The First Music

When the animals all get together in the jungle, they discover that the noise that they have been making is indeed music. Dylan Pritchett weaves a tale that helps us discover that we all have music inside just waiting to come out.

Mama’s Saris

When a young girl eyes her mother’s suitcase full of silk, cotton and embroidered saris, she decides that she, too, should wear one, even though she is too young for such clothing. When the mother finally realizes how important it is for her little girl to feel like a big girl on her seventh birthday, she dresses up her daughter in the folds of a blue sari. The daughter is thrilled to look just like her mother, even if only for a day.

The Scarves

What can you do when the people you love don’t think they love each other anymore? When one little girl learns that her grandparents are separating, it’s hard for her to understand. Grandpa explains that Grandma steals his chocolate pudding, and her favorite color is blue. Grandma says that Grandpa watches too much TV, and his favorite color is red. But when the little girl realizes they really do still love each other, she devises a plan she hopes will bring them back together. Perhaps blending two lives together can be just like knitting two colors together to make a beautiful scarf.

Grandfather’s Journey

A Japanese American man recounts his grandfather’s journey to America which he later also undertakes, and the feelings of being torn by a love for two different countries.
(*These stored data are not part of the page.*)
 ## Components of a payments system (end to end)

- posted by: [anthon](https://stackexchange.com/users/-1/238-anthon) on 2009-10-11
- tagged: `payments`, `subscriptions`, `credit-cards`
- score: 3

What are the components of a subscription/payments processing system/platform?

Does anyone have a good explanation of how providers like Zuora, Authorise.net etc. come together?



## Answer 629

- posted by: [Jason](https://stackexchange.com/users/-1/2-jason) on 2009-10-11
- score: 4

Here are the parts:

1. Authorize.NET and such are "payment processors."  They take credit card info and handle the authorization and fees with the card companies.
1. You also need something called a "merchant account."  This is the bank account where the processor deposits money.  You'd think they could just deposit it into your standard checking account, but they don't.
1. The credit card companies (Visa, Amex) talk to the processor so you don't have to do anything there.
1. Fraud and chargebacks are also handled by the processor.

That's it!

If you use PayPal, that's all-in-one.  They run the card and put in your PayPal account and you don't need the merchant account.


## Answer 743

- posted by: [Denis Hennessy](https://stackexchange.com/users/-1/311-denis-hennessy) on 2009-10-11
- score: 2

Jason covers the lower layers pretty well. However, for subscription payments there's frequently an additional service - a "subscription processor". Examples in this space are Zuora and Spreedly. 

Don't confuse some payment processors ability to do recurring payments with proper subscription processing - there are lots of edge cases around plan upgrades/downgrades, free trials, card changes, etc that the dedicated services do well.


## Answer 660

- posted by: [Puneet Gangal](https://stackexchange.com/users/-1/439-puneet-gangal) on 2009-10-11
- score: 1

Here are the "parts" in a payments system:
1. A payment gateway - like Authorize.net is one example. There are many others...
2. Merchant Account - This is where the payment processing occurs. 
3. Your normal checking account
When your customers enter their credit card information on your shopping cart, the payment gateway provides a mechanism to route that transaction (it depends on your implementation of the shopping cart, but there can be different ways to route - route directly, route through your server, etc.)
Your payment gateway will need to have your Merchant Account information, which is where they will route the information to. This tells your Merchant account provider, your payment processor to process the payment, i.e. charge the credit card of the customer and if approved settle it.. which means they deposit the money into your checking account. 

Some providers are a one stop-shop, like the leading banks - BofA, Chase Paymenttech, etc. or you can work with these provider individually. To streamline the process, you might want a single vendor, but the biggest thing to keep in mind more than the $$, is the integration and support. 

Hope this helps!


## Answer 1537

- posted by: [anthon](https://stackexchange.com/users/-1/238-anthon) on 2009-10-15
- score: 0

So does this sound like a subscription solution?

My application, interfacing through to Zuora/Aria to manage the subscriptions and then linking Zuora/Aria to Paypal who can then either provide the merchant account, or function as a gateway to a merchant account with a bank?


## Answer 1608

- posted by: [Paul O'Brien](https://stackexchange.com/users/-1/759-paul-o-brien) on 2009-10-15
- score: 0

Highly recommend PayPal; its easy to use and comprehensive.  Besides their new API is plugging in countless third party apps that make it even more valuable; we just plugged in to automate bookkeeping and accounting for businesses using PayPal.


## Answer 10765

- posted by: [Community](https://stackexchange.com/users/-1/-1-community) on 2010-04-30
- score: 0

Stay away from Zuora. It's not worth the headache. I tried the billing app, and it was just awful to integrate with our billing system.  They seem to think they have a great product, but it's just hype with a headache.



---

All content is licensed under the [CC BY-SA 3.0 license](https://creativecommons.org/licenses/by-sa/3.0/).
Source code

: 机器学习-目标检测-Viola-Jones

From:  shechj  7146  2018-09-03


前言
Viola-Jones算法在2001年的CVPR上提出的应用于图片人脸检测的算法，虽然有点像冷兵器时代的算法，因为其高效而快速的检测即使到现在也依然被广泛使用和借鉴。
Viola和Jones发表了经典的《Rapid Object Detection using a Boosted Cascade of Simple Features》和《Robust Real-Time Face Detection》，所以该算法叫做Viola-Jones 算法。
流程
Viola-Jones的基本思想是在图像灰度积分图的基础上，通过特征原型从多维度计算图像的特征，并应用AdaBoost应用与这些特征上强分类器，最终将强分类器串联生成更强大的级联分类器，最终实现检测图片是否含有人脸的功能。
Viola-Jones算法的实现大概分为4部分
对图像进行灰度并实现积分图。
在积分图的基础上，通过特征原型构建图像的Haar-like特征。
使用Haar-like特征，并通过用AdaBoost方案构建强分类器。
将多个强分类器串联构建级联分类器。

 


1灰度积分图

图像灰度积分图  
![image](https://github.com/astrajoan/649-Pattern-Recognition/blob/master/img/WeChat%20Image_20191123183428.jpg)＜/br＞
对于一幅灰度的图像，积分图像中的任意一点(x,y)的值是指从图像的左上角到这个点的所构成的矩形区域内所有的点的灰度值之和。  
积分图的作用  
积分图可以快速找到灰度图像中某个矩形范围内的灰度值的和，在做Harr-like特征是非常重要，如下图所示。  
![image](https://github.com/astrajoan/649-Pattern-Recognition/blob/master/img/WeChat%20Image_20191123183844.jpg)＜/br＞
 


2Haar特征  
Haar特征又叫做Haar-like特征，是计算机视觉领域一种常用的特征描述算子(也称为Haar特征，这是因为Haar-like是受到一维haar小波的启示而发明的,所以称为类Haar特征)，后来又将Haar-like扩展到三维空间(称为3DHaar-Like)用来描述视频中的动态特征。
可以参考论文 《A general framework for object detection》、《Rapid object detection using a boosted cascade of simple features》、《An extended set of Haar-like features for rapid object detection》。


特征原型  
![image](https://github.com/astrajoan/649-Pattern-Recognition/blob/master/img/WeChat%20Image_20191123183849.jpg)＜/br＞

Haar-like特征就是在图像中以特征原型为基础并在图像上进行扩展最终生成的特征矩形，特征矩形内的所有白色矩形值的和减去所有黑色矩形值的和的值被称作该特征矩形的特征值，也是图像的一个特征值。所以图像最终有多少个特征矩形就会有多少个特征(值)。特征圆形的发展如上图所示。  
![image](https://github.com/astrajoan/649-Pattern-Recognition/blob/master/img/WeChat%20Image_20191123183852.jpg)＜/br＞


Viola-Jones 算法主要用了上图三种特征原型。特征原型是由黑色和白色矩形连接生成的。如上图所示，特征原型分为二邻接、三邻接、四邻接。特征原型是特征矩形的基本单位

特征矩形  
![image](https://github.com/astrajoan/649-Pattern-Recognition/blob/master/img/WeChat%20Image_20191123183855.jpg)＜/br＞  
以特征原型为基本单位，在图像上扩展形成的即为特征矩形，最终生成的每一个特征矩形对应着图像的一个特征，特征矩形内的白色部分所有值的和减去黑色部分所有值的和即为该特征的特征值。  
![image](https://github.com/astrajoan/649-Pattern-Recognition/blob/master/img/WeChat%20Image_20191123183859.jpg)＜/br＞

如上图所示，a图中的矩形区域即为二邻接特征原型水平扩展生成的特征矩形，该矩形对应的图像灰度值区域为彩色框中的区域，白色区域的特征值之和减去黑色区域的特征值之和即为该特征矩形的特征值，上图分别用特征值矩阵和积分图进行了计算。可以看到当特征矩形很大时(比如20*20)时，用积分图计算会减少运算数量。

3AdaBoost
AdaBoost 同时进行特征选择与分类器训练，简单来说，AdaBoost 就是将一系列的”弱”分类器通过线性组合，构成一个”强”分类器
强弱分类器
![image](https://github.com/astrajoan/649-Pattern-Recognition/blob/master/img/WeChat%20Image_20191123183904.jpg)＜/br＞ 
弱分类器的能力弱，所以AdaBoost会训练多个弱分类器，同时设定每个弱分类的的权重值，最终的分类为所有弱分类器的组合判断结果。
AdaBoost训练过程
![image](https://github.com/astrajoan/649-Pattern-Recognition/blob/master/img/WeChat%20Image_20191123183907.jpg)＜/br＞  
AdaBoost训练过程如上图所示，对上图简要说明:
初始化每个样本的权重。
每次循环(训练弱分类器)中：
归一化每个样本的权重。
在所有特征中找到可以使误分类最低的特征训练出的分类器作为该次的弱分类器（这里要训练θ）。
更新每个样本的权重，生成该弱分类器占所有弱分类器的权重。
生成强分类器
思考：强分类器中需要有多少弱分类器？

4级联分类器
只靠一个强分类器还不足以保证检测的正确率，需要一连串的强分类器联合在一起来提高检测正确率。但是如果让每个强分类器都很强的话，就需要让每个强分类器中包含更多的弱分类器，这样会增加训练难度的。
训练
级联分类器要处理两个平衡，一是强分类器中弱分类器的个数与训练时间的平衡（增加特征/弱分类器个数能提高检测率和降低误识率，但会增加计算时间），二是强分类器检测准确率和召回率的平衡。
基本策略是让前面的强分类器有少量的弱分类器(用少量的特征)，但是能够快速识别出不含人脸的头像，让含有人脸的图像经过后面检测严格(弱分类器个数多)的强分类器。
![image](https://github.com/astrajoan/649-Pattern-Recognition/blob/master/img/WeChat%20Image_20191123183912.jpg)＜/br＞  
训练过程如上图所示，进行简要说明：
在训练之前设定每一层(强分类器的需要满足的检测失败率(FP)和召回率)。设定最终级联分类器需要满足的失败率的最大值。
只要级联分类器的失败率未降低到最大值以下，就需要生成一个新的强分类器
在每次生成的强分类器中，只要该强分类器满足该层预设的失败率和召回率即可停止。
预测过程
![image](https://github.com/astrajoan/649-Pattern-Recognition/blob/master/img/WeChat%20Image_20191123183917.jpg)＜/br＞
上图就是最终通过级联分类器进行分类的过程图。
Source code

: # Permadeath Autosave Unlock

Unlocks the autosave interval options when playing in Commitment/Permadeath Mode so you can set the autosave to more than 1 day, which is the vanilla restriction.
See the review at WOW Review, Volume VII, Issue 4

Where Jamaica Go?

Jamaica has fun and sees many colorful sights as she goes downtown, goes to the beach, and rides home with Daddy.

Rata-Pata-Scata-Fata: A Caribbean Story

This is the story of Junjun, a little boy who wants to help his mother, but who doesn’t really want to exert any effort in the process. Instead, he invokes the nonsense phrase, “rata-pata-scata-fata” to accomplish several tasks she sets before him: getting a fish for dinner, finding a lost goat, and collecting a bucket of tamarinds. Lastly, she asks him to fill the rain barrel. Junjun lies on the ground, repeats the words several times, and the chores are completed. Of course, no magic is really involved, only coincidence-or is it?

Waking Beauty

Everyone knows Sleeping Beauty has to be woken with a kiss, except Prince Charming. Every time the fairies watching over her try to tell him, he interrupts with his ideas of how to wake her. Eventually he gets the message, and his reaction is priceless: “One hundred years of morning breath Wow! That could be the kiss of death!” This fractured fairy tale will elicit laughter that no one will be able to sleep through.

Sarah’s Little Ghosts

When Sarah breaks her mother’s favorite necklace, she lies to cover it up. But the lie isn’t the only thing that comes out of her mouth. A little ghost pops out, too! And for every new lie Sarah tells, another ghost appears. There seems to be only one way to get rid of them, but which is scarier: living in your own haunted house, or telling the truth?